## Task description:
Transcribe the entries below exactly.

## Dataset entries:
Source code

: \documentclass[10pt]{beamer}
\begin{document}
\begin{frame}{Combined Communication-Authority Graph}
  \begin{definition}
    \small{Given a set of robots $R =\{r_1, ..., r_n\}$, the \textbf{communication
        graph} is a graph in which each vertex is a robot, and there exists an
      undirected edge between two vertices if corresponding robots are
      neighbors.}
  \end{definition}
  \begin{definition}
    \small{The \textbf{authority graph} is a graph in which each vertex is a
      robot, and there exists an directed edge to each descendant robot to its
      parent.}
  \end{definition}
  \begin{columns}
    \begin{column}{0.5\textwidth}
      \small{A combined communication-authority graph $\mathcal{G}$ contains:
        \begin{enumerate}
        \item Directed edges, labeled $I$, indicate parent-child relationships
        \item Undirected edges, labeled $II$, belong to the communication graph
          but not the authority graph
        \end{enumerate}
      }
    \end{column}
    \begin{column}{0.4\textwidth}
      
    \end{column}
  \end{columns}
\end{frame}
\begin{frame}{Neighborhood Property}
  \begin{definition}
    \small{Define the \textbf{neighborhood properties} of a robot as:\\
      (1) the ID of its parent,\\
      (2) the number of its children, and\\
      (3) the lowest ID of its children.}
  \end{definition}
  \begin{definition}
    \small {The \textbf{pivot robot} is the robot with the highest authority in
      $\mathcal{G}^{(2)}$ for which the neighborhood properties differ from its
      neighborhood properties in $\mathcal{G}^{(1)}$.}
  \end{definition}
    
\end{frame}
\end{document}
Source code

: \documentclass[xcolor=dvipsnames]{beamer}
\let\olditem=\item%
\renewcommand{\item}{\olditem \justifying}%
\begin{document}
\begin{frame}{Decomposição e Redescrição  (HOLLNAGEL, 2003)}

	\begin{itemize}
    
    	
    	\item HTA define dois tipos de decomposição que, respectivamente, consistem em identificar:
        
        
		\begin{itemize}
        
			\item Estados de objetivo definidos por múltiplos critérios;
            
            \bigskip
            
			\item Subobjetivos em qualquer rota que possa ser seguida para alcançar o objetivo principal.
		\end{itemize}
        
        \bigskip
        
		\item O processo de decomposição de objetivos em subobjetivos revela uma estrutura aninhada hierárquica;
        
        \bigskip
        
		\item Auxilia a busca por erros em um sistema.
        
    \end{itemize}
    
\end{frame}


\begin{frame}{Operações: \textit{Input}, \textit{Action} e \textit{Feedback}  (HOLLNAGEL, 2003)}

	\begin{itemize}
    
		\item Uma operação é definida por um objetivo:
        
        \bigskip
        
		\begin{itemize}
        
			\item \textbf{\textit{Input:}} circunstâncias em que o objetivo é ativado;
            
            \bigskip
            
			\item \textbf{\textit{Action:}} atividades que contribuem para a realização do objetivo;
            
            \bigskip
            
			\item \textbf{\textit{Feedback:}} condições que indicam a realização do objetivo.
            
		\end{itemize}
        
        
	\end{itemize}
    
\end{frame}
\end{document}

## Solution to the exercise:
Source code

: \documentclass[10pt]{beamer}
\begin{document}
\begin{frame}{Combined Communication-Authority Graph}
  \begin{definition}
    \small{Given a set of robots $R =\{r_1, ..., r_n\}$, the \textbf{communication
        graph} is a graph in which each vertex is a robot, and there exists an
      undirected edge between two vertices if corresponding robots are
      neighbors.}
  \end{definition}
  \begin{definition}
    \small{The \textbf{authority graph} is a graph in which each vertex is a
      robot, and there exists an directed edge to each descendant robot to its
      parent.}
  \end{definition}
  \begin{columns}
    \begin{column}{0.5\textwidth}
      \small{A combined communication-authority graph $\mathcal{G}$ contains:
        \begin{enumerate}
        \item Directed edges, labeled $I$, indicate parent-child relationships
        \item Undirected edges, labeled $II$, belong to the communication graph
          but not the authority graph
        \end{enumerate}
      }
    \end{column}
    \begin{column}{0.4\textwidth}
      
    \end{column}
  \end{columns}
\end{frame}
\begin{frame}{Neighborhood Property}
  \begin{definition}
    \small{Define the \textbf{neighborhood properties} of a robot as:\\
      (1) the ID of its parent,\\
      (2) the number of its children, and\\
      (3) the lowest ID of its children.}
  \end{definition}
  \begin{definition}
    \small {The \textbf{pivot robot} is the robot with the highest authority in
      $\mathcal{G}^{(2)}$ for which the neighborhood properties differ from its
      neighborhood properties in $\mathcal{G}^{(1)}$.}
  \end{definition}
    
\end{frame}
\end{document}
Source code

: \documentclass[xcolor=dvipsnames]{beamer}
\let\olditem=\item%
\renewcommand{\item}{\olditem \justifying}%
\begin{document}
\begin{frame}{Decomposição e Redescrição  (HOLLNAGEL, 2003)}

	\begin{itemize}
    
    	
    	\item HTA define dois tipos de decomposição que, respectivamente, consistem em identificar:
        
        
		\begin{itemize}
        
			\item Estados de objetivo definidos por múltiplos critérios;
            
            \bigskip
            
			\item Subobjetivos em qualquer rota que possa ser seguida para alcançar o objetivo principal.
		\end{itemize}
        
        \bigskip
        
		\item O processo de decomposição de objetivos em subobjetivos revela uma estrutura aninhada hierárquica;
        
        \bigskip
        
		\item Auxilia a busca por erros em um sistema.
        
    \end{itemize}
    
\end{frame}


\begin{frame}{Operações: \textit{Input}, \textit{Action} e \textit{Feedback}  (HOLLNAGEL, 2003)}

	\begin{itemize}
    
		\item Uma operação é definida por um objetivo:
        
        \bigskip
        
		\begin{itemize}
        
			\item \textbf{\textit{Input:}} circunstâncias em que o objetivo é ativado;
            
            \bigskip
            
			\item \textbf{\textit{Action:}} atividades que contribuem para a realização do objetivo;
            
            \bigskip
            
			\item \textbf{\textit{Feedback:}} condições que indicam a realização do objetivo.
            
		\end{itemize}
        
        
	\end{itemize}
    
\end{frame}
\end{document}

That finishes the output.